Evolutionary motif swapping of human dihydrofolate reductase rewires the enzymatic cycle

Abstract

Despite common descent, enzymes often rescue poorly when expressed across domains of life. Causes include factors external to the enzyme, such as differences in codon usage, sensitivity to proteases, and transcriptional or post-translational regulatory differences, yet often the underlying cause remains unclear. Dihydrofolate reductase (DHFR) catalyzes the same metabolic conversion across the tree of life. Nevertheless, human DHFR (hsDHFR) does not effectively rescue growth of DHFR-deficient E. coli despite similar in vitro kinetics.
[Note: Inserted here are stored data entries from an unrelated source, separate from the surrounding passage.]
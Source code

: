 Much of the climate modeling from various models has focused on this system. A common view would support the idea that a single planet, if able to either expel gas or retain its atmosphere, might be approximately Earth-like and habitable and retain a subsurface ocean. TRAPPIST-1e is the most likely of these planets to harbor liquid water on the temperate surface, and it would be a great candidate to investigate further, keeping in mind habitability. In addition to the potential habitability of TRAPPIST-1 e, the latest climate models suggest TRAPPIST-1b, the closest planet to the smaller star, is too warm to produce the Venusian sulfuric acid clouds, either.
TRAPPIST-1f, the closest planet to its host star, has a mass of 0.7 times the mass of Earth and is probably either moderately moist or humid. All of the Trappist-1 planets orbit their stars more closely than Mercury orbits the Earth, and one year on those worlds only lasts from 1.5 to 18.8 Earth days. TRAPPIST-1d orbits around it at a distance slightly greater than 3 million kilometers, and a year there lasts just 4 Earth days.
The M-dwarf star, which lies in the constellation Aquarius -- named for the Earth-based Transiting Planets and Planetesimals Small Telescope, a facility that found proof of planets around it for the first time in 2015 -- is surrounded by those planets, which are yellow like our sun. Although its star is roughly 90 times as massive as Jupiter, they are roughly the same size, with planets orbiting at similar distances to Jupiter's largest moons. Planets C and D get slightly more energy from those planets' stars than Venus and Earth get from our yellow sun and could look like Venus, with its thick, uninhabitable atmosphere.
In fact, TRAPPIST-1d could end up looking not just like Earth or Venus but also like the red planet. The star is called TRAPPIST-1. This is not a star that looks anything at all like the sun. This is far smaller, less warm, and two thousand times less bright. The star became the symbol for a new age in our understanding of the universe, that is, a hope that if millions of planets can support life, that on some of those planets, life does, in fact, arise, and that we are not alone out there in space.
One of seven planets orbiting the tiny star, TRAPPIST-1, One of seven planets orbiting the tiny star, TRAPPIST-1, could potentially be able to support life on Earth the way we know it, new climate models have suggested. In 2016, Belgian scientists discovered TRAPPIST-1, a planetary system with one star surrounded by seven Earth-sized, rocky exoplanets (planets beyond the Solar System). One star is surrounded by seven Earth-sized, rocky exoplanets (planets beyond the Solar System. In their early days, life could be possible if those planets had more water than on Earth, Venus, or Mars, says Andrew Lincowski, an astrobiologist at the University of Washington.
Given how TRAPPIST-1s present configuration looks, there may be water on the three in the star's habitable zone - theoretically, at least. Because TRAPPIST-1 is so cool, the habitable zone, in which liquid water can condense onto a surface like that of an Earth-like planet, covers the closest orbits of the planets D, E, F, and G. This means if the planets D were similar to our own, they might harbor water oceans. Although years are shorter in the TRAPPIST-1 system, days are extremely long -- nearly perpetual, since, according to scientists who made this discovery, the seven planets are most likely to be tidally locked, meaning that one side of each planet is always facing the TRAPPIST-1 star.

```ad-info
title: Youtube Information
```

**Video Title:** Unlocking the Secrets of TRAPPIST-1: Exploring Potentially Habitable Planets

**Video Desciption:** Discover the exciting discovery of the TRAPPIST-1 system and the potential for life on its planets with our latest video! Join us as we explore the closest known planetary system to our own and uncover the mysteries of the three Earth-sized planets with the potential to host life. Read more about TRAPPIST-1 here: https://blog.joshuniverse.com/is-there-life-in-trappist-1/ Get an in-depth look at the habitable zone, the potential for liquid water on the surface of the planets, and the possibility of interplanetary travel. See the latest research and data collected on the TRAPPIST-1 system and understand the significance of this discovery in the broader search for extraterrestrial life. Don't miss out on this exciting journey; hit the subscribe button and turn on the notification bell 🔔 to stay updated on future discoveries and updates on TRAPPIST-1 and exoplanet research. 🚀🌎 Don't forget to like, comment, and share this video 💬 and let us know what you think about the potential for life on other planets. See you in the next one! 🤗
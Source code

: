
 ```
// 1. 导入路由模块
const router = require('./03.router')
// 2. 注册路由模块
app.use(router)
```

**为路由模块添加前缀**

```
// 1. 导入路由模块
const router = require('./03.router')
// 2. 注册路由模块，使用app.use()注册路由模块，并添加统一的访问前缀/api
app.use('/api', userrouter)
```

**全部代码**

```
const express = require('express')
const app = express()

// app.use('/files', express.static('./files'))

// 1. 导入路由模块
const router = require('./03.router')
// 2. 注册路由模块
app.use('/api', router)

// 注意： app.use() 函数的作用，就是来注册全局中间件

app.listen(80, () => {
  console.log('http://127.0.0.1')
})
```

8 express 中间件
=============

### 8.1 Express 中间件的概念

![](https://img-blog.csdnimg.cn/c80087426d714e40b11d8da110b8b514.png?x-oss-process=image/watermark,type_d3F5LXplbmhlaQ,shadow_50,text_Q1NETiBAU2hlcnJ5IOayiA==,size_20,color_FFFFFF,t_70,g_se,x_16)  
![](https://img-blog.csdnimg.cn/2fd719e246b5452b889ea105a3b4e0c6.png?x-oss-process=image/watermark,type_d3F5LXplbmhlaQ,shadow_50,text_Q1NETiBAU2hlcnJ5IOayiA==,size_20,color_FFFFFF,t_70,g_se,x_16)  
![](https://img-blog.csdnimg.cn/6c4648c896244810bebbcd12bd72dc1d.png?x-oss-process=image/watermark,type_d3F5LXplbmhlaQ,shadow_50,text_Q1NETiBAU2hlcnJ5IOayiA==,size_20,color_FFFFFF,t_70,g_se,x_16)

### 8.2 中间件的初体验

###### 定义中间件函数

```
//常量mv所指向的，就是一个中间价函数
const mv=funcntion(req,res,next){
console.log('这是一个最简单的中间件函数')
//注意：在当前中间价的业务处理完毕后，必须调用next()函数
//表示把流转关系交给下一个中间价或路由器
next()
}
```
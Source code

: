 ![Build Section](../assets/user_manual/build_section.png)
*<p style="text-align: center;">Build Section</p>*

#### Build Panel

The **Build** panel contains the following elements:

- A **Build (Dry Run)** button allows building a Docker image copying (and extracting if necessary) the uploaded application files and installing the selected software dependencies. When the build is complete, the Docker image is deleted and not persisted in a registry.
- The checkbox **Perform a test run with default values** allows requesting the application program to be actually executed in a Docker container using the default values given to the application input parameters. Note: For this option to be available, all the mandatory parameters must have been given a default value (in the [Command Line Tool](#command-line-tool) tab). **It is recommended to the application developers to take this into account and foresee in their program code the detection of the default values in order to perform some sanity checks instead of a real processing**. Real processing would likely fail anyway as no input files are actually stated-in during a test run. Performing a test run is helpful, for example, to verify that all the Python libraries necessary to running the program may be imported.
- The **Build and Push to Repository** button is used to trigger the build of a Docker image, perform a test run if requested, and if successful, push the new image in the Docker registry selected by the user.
This phenomenon has been previously attributed to inhibition of hsDHFR by its oxidized cofactor, NADP+. To understand this phenomenon, we designed mutants based on deep sequence divergences across the tree of life, yielding variants which outperform both wild-type enzymes in vitro and which rescue growth of E. coli. Remarkably, a single, ancient sequence insertion underlies gain of function, not by modulating product inhibition, but by redirecting ligand flux – the non-equilibrium sequence of steps binding and unbinding product, cofactor, and substrate. We find that deleting this insertion decouples the dynamics of a substrate binding loop from subdomain motion, thereby controlling a critical enzymatic parameter orthogonal to catalytic proficiency.